Macron distilla pourtant des propositions au fil de sa campagne. Mais il eut des mots, en passant, pour dire que le pacte finaliste, la vision programmatique de la politique méritaient d’être interrogés. Dans ses meetings, il cherchait l’appel plutôt que le chiffrage, conscient sans doute que l’approche purement comptable du destin national maintient les avions au sol. Cet inspecteur des finances se méfiait des calculatrices : ce sont celles des technocrates qui ont tué l’idéal européen dans des tours de verre bruxelloises. Ce déplacement, comme foucaldien, des perspectives et des enjeux eut le mérite d’interroger les consensus plombants qui ont assassiné l’imagination politique. On ne parvient pas aux fonctions suprêmes en repassant les épreuves de l’ENA. On y arrive parce que l’influx d’une conviction frappe au cortex des millions de citoyens qui, en glissant un bulletin dans l’urne, consacrent un destin. Au terme de la campagne, Macron partageait probablement avec Fillon la palme de celui qui a dit le moins de bêtises (Fillon n’en dit pas, il les fait). Une concession superflue toutefois à la gauche différentialiste : affirmer qu’il n’y a pas de culture française, mais des cultures en France. Je proposerais volontiers à l’élève de Ricœur cette reformulation : il y a une culture française, et elle ressemble à une éponge.

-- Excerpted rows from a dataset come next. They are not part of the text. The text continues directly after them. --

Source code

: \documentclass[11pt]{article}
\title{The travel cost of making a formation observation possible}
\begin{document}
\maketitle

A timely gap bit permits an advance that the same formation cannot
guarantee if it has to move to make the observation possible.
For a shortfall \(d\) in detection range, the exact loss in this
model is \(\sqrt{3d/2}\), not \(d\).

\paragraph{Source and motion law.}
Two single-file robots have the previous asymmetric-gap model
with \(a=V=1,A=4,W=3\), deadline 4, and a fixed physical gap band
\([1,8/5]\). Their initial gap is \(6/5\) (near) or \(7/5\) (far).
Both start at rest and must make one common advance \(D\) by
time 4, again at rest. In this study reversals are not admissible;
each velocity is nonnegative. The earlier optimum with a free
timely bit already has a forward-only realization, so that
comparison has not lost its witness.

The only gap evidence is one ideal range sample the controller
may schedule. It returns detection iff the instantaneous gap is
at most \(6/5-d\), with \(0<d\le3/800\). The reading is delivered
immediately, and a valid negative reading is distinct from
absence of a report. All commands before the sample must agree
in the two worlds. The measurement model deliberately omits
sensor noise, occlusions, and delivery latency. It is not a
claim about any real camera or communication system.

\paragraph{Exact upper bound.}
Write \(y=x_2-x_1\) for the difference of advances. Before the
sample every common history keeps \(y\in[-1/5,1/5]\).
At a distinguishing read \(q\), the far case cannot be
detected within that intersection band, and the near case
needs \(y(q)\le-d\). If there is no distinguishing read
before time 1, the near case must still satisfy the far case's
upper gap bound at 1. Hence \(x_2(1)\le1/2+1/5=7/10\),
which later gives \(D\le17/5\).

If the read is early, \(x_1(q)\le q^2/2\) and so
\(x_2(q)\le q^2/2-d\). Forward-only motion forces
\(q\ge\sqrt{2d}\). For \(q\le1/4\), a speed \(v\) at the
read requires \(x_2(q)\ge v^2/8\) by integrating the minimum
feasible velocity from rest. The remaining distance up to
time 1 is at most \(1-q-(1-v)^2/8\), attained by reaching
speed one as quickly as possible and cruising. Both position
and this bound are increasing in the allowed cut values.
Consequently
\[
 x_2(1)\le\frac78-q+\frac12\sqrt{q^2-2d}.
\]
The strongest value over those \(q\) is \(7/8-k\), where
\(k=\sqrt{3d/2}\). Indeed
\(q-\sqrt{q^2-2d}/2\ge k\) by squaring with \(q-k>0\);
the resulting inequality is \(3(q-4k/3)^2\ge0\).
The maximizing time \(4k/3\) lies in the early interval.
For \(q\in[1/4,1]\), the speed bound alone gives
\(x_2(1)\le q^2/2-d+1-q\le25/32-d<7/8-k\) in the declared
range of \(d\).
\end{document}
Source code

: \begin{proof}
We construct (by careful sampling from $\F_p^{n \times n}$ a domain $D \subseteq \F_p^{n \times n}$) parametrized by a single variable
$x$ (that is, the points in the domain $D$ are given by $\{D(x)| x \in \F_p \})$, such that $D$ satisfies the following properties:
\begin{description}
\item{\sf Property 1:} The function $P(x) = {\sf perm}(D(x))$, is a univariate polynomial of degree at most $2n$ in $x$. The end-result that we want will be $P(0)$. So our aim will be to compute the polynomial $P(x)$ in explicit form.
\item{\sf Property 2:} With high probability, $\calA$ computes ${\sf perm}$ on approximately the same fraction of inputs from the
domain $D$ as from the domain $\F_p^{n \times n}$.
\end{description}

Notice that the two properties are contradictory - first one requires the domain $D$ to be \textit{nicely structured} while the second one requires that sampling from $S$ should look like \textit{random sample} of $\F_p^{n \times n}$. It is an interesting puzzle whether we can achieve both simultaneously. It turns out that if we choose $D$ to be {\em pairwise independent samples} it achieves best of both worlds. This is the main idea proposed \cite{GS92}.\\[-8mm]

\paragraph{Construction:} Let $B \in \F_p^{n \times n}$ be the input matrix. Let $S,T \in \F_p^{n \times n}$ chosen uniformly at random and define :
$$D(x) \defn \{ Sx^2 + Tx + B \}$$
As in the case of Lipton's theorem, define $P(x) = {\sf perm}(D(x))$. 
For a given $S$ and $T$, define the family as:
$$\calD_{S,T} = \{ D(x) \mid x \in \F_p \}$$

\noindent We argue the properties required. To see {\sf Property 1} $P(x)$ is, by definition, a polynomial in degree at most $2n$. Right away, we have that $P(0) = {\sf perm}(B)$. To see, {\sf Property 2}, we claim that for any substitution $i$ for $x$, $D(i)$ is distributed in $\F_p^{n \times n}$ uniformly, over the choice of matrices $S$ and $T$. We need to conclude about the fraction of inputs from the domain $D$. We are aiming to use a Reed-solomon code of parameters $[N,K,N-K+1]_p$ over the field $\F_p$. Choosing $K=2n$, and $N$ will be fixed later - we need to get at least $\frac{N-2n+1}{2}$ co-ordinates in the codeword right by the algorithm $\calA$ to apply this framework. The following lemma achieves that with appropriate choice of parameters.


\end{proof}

Alea jacta est. Chaque élection présidentielle prélude à une déception. Nous serons déçus. Mais c’est cette déception-là que beaucoup attendaient, et veulent bien tenter à leur place de contrer. Nous serons déçus, mais il est honorable aux yeux du monde que le combat français soit conduit par ce jeune guerrier. Il n’y aura pas de Trump, il n’y aura pas de Frexit, il y aura ce visage-là du chevau-léger qui a joué magnifiquement sa partie, et paraît avoir plus que des notions de ce qu’est la noblesse de vivre. Nous allons entrer dans une saison de grandes dislocations, d’abîmes personnels, d’effacements et d’avènements. Ce pays, dont l’on dit qu’il se désespère d’avoir tout essayé en politique, se redonne l’oxygène de l’élégance et du possible. Emmanuel Macron est le nouveau président de la République française. Nous n’aurons pas cassé l’Europe.